All entries must be given again exactly as written.

- [Records to use]:
○ ○ ○ ○ ○ ○ ○

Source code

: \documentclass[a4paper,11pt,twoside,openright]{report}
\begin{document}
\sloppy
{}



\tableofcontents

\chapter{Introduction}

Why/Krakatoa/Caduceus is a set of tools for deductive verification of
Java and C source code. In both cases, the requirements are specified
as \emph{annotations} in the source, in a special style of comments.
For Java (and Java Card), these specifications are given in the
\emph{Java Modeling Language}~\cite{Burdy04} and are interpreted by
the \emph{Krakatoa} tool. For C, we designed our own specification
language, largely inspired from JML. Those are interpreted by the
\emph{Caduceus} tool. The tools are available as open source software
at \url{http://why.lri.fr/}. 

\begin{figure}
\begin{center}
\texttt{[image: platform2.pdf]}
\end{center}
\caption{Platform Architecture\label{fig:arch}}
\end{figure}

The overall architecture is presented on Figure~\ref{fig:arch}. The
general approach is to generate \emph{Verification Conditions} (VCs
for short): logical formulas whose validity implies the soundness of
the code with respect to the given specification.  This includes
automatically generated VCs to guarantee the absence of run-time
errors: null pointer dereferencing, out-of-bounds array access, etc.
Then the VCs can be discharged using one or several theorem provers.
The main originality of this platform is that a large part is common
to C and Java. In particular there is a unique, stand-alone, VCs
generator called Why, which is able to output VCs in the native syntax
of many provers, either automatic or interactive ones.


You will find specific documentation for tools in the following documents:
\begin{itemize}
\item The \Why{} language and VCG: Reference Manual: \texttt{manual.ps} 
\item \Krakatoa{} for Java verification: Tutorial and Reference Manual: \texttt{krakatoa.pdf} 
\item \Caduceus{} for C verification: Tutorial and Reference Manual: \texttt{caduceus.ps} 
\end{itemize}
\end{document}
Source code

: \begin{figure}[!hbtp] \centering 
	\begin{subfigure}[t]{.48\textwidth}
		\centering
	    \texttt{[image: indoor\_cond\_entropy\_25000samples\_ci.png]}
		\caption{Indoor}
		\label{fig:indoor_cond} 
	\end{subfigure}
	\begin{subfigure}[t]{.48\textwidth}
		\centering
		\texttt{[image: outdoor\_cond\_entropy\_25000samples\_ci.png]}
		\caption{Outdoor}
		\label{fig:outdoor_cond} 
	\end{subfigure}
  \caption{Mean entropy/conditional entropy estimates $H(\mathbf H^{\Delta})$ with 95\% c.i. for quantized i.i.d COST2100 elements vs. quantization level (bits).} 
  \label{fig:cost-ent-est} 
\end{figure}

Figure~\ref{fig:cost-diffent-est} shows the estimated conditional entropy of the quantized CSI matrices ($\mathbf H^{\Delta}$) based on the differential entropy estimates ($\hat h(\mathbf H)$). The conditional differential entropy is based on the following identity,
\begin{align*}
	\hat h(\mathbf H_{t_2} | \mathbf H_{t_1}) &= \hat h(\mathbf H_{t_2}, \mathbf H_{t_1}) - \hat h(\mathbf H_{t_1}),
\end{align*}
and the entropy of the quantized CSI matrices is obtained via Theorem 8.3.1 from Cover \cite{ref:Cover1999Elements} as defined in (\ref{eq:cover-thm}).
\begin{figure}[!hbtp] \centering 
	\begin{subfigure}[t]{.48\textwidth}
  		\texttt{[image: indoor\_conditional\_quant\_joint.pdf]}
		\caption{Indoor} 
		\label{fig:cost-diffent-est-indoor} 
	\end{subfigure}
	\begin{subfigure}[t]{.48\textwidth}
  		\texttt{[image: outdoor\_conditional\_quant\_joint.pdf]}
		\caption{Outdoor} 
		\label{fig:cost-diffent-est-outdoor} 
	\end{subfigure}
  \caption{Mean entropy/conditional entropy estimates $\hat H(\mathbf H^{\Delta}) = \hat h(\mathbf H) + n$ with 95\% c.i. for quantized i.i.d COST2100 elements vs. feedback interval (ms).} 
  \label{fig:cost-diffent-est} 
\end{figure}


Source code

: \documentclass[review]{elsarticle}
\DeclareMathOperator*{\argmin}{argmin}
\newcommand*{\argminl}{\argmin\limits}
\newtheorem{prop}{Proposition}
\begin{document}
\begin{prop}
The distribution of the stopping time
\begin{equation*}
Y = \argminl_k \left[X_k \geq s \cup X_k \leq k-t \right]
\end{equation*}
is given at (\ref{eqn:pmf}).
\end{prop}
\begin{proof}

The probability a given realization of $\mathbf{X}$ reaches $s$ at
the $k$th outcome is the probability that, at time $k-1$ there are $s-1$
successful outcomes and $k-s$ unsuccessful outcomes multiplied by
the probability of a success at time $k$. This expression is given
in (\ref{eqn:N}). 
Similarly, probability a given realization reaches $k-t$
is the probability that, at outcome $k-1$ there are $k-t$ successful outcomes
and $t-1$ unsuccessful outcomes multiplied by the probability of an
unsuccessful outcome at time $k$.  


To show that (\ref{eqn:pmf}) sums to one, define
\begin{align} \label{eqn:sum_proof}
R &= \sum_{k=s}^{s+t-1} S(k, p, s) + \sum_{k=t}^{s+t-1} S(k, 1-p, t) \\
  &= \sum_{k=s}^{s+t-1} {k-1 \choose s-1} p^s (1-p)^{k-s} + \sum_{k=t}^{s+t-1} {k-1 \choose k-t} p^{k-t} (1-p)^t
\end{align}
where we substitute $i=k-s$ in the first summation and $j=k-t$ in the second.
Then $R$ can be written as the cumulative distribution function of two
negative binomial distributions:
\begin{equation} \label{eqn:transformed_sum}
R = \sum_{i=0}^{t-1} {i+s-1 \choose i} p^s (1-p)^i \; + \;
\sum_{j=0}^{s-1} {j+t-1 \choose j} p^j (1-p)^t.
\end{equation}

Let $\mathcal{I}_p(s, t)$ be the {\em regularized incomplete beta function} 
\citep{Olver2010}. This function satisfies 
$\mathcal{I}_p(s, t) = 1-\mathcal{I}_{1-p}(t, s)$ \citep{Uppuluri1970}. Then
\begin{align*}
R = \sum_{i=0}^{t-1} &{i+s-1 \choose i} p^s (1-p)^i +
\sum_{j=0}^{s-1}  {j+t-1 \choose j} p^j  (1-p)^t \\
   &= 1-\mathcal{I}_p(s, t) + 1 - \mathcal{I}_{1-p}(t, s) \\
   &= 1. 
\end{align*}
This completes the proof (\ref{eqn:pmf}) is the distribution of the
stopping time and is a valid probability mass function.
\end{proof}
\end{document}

○ ○ ○ ○ ○ ○ ○

- [Written answer]:
Source code

: \documentclass[a4paper,11pt,twoside,openright]{report}
\begin{document}
\sloppy
{}



\tableofcontents

\chapter{Introduction}

Why/Krakatoa/Caduceus is a set of tools for deductive verification of
Java and C source code. In both cases, the requirements are specified
as \emph{annotations} in the source, in a special style of comments.
For Java (and Java Card), these specifications are given in the
\emph{Java Modeling Language}~\cite{Burdy04} and are interpreted by
the \emph{Krakatoa} tool. For C, we designed our own specification
language, largely inspired from JML. Those are interpreted by the
\emph{Caduceus} tool. The tools are available as open source software
at \url{http://why.lri.fr/}. 

\begin{figure}
\begin{center}
\texttt{[image: platform2.pdf]}
\end{center}
\caption{Platform Architecture\label{fig:arch}}
\end{figure}

The overall architecture is presented on Figure~\ref{fig:arch}. The
general approach is to generate \emph{Verification Conditions} (VCs
for short): logical formulas whose validity implies the soundness of
the code with respect to the given specification.  This includes
automatically generated VCs to guarantee the absence of run-time
errors: null pointer dereferencing, out-of-bounds array access, etc.
Then the VCs can be discharged using one or several theorem provers.
The main originality of this platform is that a large part is common
to C and Java. In particular there is a unique, stand-alone, VCs
generator called Why, which is able to output VCs in the native syntax
of many provers, either automatic or interactive ones.


You will find specific documentation for tools in the following documents:
\begin{itemize}
\item The \Why{} language and VCG: Reference Manual: \texttt{manual.ps} 
\item \Krakatoa{} for Java verification: Tutorial and Reference Manual: \texttt{krakatoa.pdf} 
\item \Caduceus{} for C verification: Tutorial and Reference Manual: \texttt{caduceus.ps} 
\end{itemize}
\end{document}
Source code

: \begin{figure}[!hbtp] \centering 
	\begin{subfigure}[t]{.48\textwidth}
		\centering
	    \texttt{[image: indoor\_cond\_entropy\_25000samples\_ci.png]}
		\caption{Indoor}
		\label{fig:indoor_cond} 
	\end{subfigure}
	\begin{subfigure}[t]{.48\textwidth}
		\centering
		\texttt{[image: outdoor\_cond\_entropy\_25000samples\_ci.png]}
		\caption{Outdoor}
		\label{fig:outdoor_cond} 
	\end{subfigure}
  \caption{Mean entropy/conditional entropy estimates $H(\mathbf H^{\Delta})$ with 95\% c.i. for quantized i.i.d COST2100 elements vs. quantization level (bits).} 
  \label{fig:cost-ent-est} 
\end{figure}

Figure~\ref{fig:cost-diffent-est} shows the estimated conditional entropy of the quantized CSI matrices ($\mathbf H^{\Delta}$) based on the differential entropy estimates ($\hat h(\mathbf H)$). The conditional differential entropy is based on the following identity,
\begin{align*}
	\hat h(\mathbf H_{t_2} | \mathbf H_{t_1}) &= \hat h(\mathbf H_{t_2}, \mathbf H_{t_1}) - \hat h(\mathbf H_{t_1}),
\end{align*}
and the entropy of the quantized CSI matrices is obtained via Theorem 8.3.1 from Cover \cite{ref:Cover1999Elements} as defined in (\ref{eq:cover-thm}).
\begin{figure}[!hbtp] \centering 
	\begin{subfigure}[t]{.48\textwidth}
  		\texttt{[image: indoor\_conditional\_quant\_joint.pdf]}
		\caption{Indoor} 
		\label{fig:cost-diffent-est-indoor} 
	\end{subfigure}
	\begin{subfigure}[t]{.48\textwidth}
  		\texttt{[image: outdoor\_conditional\_quant\_joint.pdf]}
		\caption{Outdoor} 
		\label{fig:cost-diffent-est-outdoor} 
	\end{subfigure}
  \caption{Mean entropy/conditional entropy estimates $\hat H(\mathbf H^{\Delta}) = \hat h(\mathbf H) + n$ with 95\% c.i. for quantized i.i.d COST2100 elements vs. feedback interval (ms).} 
  \label{fig:cost-diffent-est} 
\end{figure}


Source code

: \documentclass[review]{elsarticle}
\DeclareMathOperator*{\argmin}{argmin}
\newcommand*{\argminl}{\argmin\limits}
\newtheorem{prop}{Proposition}
\begin{document}
\begin{prop}
The distribution of the stopping time
\begin{equation*}
Y = \argminl_k \left[X_k \geq s \cup X_k \leq k-t \right]
\end{equation*}
is given at (\ref{eqn:pmf}).
\end{prop}
\begin{proof}

The probability a given realization of $\mathbf{X}$ reaches $s$ at
the $k$th outcome is the probability that, at time $k-1$ there are $s-1$
successful outcomes and $k-s$ unsuccessful outcomes multiplied by
the probability of a success at time $k$. This expression is given
in (\ref{eqn:N}). 
Similarly, probability a given realization reaches $k-t$
is the probability that, at outcome $k-1$ there are $k-t$ successful outcomes
and $t-1$ unsuccessful outcomes multiplied by the probability of an
unsuccessful outcome at time $k$.  


To show that (\ref{eqn:pmf}) sums to one, define
\begin{align} \label{eqn:sum_proof}
R &= \sum_{k=s}^{s+t-1} S(k, p, s) + \sum_{k=t}^{s+t-1} S(k, 1-p, t) \\
  &= \sum_{k=s}^{s+t-1} {k-1 \choose s-1} p^s (1-p)^{k-s} + \sum_{k=t}^{s+t-1} {k-1 \choose k-t} p^{k-t} (1-p)^t
\end{align}
where we substitute $i=k-s$ in the first summation and $j=k-t$ in the second.
Then $R$ can be written as the cumulative distribution function of two
negative binomial distributions:
\begin{equation} \label{eqn:transformed_sum}
R = \sum_{i=0}^{t-1} {i+s-1 \choose i} p^s (1-p)^i \; + \;
\sum_{j=0}^{s-1} {j+t-1 \choose j} p^j (1-p)^t.
\end{equation}

Let $\mathcal{I}_p(s, t)$ be the {\em regularized incomplete beta function} 
\citep{Olver2010}. This function satisfies 
$\mathcal{I}_p(s, t) = 1-\mathcal{I}_{1-p}(t, s)$ \citep{Uppuluri1970}. Then
\begin{align*}
R = \sum_{i=0}^{t-1} &{i+s-1 \choose i} p^s (1-p)^i +
\sum_{j=0}^{s-1}  {j+t-1 \choose j} p^j  (1-p)^t \\
   &= 1-\mathcal{I}_p(s, t) + 1 - \mathcal{I}_{1-p}(t, s) \\
   &= 1. 
\end{align*}
This completes the proof (\ref{eqn:pmf}) is the distribution of the
stopping time and is a valid probability mass function.
\end{proof}
\end{document}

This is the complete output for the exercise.